Pull every line holding the string "includegraphics" from the records below.

Material for this exercise START

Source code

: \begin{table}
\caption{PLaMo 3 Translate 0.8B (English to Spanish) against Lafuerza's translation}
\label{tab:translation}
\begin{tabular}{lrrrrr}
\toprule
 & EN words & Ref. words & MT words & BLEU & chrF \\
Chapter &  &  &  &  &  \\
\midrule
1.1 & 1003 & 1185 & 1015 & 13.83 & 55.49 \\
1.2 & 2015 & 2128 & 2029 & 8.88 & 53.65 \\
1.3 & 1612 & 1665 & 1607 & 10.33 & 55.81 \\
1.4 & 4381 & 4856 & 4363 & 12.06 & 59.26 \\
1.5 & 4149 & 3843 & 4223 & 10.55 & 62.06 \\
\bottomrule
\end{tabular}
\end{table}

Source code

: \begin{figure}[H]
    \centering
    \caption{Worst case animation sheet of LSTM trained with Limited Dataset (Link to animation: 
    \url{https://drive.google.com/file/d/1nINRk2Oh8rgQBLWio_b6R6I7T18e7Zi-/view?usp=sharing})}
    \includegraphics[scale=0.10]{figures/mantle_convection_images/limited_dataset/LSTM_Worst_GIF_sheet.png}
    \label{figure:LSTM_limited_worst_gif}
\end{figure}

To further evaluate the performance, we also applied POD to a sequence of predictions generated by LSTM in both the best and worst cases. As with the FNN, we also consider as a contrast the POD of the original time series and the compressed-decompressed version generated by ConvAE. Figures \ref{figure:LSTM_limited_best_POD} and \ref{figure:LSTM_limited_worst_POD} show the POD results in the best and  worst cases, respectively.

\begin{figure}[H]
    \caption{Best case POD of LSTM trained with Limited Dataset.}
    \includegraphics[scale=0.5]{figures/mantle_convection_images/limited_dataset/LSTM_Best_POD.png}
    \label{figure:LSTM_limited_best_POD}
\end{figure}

Material for this exercise END

• [Answer to the problem]:
    \includegraphics[scale=0.10]{figures/mantle_convection_images/limited_dataset/LSTM_Worst_GIF_sheet.png}
    \includegraphics[scale=0.5]{figures/mantle_convection_images/limited_dataset/LSTM_Best_POD.png}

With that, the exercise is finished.